Hi everyone ![]()
Thank you for the thoughtful questions and feedback over the past weeks. Based on those discussions, we’ve consolidated and clarified the Official Rules for the Global Chess Challenge 2025.
Action required: To continue participating, please visit the challenge page, click Participate, and accept the updated rules.
The challenge overview page has been updated to reflect the latest and most accurate information. Please review it for the newest details, links, and resources.
Timeline (UTC): Deadline Extension
- Round 1: Dec 4, 2025 → Dec 31, 2025 (23:55)
- Round 2: Jan 1, 2026 → Jan 31, 2026 (23:55)
- Final Tournament (no new submissions): Feb 1 → Feb 7, 2026
- Winners announced: Feb 15, 2026
Note: Model submissions close on January 31, 2026. From February 1 onward, no new submissions are accepted; this period is reserved for the Final Tournament of eligible models and post-challenge verification.

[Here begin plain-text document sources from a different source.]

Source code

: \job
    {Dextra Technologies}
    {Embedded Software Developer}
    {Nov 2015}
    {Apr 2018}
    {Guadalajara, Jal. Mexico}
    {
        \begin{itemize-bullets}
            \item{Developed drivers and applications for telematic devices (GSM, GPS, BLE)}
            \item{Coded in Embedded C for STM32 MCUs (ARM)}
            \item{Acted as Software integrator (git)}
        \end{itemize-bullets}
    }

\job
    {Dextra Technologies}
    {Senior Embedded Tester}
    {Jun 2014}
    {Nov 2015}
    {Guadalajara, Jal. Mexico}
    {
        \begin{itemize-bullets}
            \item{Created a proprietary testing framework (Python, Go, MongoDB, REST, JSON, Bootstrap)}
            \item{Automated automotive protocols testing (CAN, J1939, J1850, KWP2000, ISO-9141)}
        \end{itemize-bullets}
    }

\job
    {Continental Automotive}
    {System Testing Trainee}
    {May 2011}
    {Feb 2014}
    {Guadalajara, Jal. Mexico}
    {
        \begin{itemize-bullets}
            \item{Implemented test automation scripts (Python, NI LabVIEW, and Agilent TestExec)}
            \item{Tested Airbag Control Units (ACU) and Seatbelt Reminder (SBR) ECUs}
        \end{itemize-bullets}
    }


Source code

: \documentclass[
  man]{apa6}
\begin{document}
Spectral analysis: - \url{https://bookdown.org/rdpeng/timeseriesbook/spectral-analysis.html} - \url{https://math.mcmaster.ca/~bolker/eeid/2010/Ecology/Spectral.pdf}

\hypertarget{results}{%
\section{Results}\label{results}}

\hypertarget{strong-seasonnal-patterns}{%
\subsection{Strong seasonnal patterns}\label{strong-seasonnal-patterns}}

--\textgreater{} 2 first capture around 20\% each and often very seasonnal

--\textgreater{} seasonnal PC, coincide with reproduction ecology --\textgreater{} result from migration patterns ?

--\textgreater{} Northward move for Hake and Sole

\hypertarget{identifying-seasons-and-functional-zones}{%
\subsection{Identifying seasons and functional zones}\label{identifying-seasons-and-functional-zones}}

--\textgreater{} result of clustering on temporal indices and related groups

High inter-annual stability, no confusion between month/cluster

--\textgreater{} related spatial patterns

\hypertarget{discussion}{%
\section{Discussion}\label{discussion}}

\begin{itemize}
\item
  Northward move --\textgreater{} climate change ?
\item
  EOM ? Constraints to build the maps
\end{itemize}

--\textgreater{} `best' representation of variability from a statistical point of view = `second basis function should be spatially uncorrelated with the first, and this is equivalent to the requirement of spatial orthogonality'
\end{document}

Evaluation Structure (Rounds 1 & 2)
Rounds 1 and 2 use a baseline evaluation against fixed Stockfish opponents to ensure stability and comparability.
Each submission plays:
- 50 games vs Stockfish Skill 0 (Depth 1)

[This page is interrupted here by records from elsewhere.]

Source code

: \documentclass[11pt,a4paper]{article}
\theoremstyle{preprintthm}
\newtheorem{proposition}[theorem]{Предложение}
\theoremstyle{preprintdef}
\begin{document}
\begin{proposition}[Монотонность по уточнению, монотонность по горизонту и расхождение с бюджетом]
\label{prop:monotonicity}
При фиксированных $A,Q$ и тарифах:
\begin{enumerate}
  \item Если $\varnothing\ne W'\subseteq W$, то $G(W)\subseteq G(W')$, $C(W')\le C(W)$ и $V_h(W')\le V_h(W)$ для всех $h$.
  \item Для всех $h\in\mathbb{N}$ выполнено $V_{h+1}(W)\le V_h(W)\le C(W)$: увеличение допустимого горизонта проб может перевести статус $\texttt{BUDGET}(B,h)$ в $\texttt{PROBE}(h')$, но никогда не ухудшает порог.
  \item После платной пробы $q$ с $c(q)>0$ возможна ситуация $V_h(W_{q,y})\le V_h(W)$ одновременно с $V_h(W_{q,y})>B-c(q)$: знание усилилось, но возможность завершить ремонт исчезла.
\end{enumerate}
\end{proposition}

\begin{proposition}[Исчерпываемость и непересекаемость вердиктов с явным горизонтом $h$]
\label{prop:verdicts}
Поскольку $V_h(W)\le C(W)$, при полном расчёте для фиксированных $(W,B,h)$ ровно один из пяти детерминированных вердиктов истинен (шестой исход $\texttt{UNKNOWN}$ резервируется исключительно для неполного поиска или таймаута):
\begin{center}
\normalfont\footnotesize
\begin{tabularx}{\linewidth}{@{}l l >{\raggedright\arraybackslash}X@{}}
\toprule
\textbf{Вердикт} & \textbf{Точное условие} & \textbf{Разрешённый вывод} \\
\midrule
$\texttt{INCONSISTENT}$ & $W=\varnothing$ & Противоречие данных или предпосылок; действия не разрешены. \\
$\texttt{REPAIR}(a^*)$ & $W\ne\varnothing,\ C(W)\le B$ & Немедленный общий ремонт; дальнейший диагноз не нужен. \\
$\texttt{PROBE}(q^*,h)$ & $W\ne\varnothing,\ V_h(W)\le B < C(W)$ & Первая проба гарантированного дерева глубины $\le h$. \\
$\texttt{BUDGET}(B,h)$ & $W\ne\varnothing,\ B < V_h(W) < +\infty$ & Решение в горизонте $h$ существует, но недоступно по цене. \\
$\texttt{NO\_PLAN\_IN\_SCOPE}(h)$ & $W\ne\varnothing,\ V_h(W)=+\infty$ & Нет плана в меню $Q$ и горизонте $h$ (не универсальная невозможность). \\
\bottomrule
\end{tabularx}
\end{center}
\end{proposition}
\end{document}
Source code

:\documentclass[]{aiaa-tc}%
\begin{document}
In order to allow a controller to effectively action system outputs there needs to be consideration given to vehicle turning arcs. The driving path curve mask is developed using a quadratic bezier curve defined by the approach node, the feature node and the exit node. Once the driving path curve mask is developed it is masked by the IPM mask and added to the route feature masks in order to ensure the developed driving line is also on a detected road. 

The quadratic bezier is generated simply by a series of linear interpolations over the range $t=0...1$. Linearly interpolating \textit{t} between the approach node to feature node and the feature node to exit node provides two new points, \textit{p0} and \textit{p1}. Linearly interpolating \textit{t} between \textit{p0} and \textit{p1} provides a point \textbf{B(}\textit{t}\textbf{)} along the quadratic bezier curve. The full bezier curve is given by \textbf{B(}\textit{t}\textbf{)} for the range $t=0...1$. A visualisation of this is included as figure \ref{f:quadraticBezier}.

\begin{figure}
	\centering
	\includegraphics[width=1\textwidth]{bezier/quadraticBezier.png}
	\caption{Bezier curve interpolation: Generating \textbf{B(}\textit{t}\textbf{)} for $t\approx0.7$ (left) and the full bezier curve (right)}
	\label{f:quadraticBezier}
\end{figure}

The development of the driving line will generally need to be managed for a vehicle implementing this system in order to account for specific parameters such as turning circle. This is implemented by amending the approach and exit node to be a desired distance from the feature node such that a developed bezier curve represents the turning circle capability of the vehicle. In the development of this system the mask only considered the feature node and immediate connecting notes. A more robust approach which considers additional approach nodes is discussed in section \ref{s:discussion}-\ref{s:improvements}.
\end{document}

- 50 games vs Stockfish Skill 0 (Depth 5)
All games use identical positions, time controls, and compute constraints.
All evaluations are performed on a standardized AWS Trainium configuration, specifically a trn1.2xlarge instance, to ensure consistency and fairness across all submissions.
Leaderboard Scoring
-
Primary metric: Average Centipawn Loss (ACPL)
- Computed using Stockfish Level 20 (Depth 20) as the reference evaluator
-
Secondary metric: Win Rate
- Used for tie-breaking and additional analysis
Important: Reasoning Text vs Scoring
- Submissions must output both:
- a chess move
- a short textual explanation
- Only the move inside
<uci_move>tags is scored - Reasoning text is not evaluated or scored
Invalid move handling
- Missing / malformed / illegal
<uci_move>→ up to 3 retries - Still invalid after retries → treated as a resignation (loss for that game, and a 1000 CPL for the resignation move)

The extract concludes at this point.